Activity |
What lines in the records below include the word "metavalent"? Return each one.

□ □ □

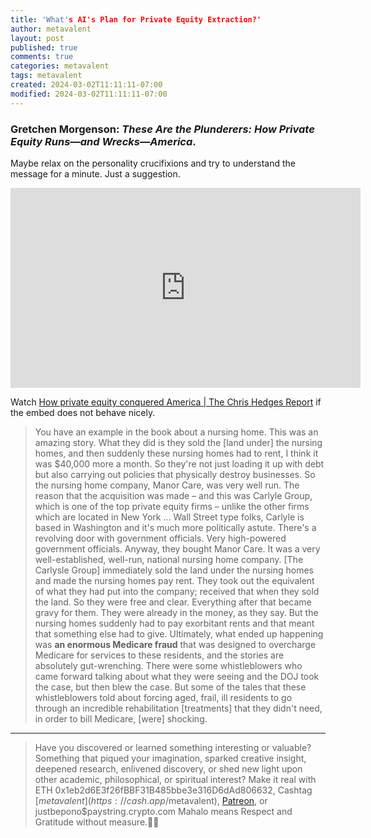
 ```yaml
---
title: 'What's AI's Plan for Private Equity Extraction?'
author: metavalent
layout: post
published: true
comments: true
categories: metavalent
tags: metavalent
created: 2024-03-02T11:11:11-07:00
modified: 2024-03-02T11:11:11-07:00
---
```


### Gretchen Morgenson: *These Are the Plunderers: How Private Equity Runs—and Wrecks—America*.

Maybe relax on the personality crucifixions and try to understand the message for a minute. Just a suggestion.

<!-- YouTube Player -->
<iframe loading="lazy" id="ytplayer" type="text/html" class="center" width="560" height="320" src="https://www.youtube.com/embed/shv9g-4xXww?t=34" frameborder="0"></iframe>

Watch [How private equity conquered America | The Chris Hedges Report](https://youtu.be/shv9g-4xXww?t=34) if the embed does not behave nicely.

> You have an example in the book about a nursing home. This was an amazing story. What they did is they sold the \[land under\] the nursing homes, and then suddenly these nursing homes had to rent, I think it was $40,000 more a month. So they're not just loading it up with debt but also carrying out policies that physically destroy businesses. So the nursing home company, Manor Care, was very well run. The reason that the acquisition was made &ndash; and this was Carlyle Group, which is one of the top private equity firms &ndash; unlike the other firms which are located in New York ... Wall Street type folks, Carlyle is based in Washington and it's  much more politically astute. There's a revolving door with government officials. Very high-powered government officials. Anyway, they bought Manor Care. It was a very well-established, well-run, national nursing home company. [The Carlysle Group] immediately sold the land under the nursing homes and made the nursing homes pay rent. They took out the equivalent of what they had put into the company; received that when they sold the land. So they were free and clear. Everything after that became gravy for them. They were already in the money, as they say. But the nursing homes suddenly had to pay exorbitant rents and that meant that something else had to give. Ultimately, what ended up happening was **an enormous Medicare fraud** that was designed to overcharge Medicare for services to these residents, and the stories are absolutely gut-wrenching. There were some whistleblowers who came forward talking about what they were seeing and the DOJ took the case, but then blew the case. But some of the tales that these whistleblowers told about forcing aged, frail, ill residents to go through an incredible rehabilitation \[treatments\] that they didn't need, in order to bill Medicare, \[were\] shocking. 

---
> Have you discovered or learned something interesting or valuable? Something that piqued your imagination, sparked creative insight, deepened research, enlivened discovery, or shed new light upon other academic, philosophical, or spiritual interest? Make it real with ETH 0x1eb2d6E3f26fBBF31B485bbe3e316D6dAd806632, Cashtag [$metavalent](https://cash.app/$metavalent), [Patreon](https://patreon.com/metavalent), or justbepono$paystring.crypto.com Mahalo means Respect and Gratitude without measure.🙏🏼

□ □ □

Result of the exercise |
author: metavalent
categories: metavalent
tags: metavalent
> Have you discovered or learned something interesting or valuable? Something that piqued your imagination, sparked creative insight, deepened research, enlivened discovery, or shed new light upon other academic, philosophical, or spiritual interest? Make it real with ETH 0x1eb2d6E3f26fBBF31B485bbe3e316D6dAd806632, Cashtag [$metavalent](https://cash.app/$metavalent), [Patreon](https://patreon.com/metavalent), or justbepono$paystring.crypto.com Mahalo means Respect and Gratitude without measure.🙏🏼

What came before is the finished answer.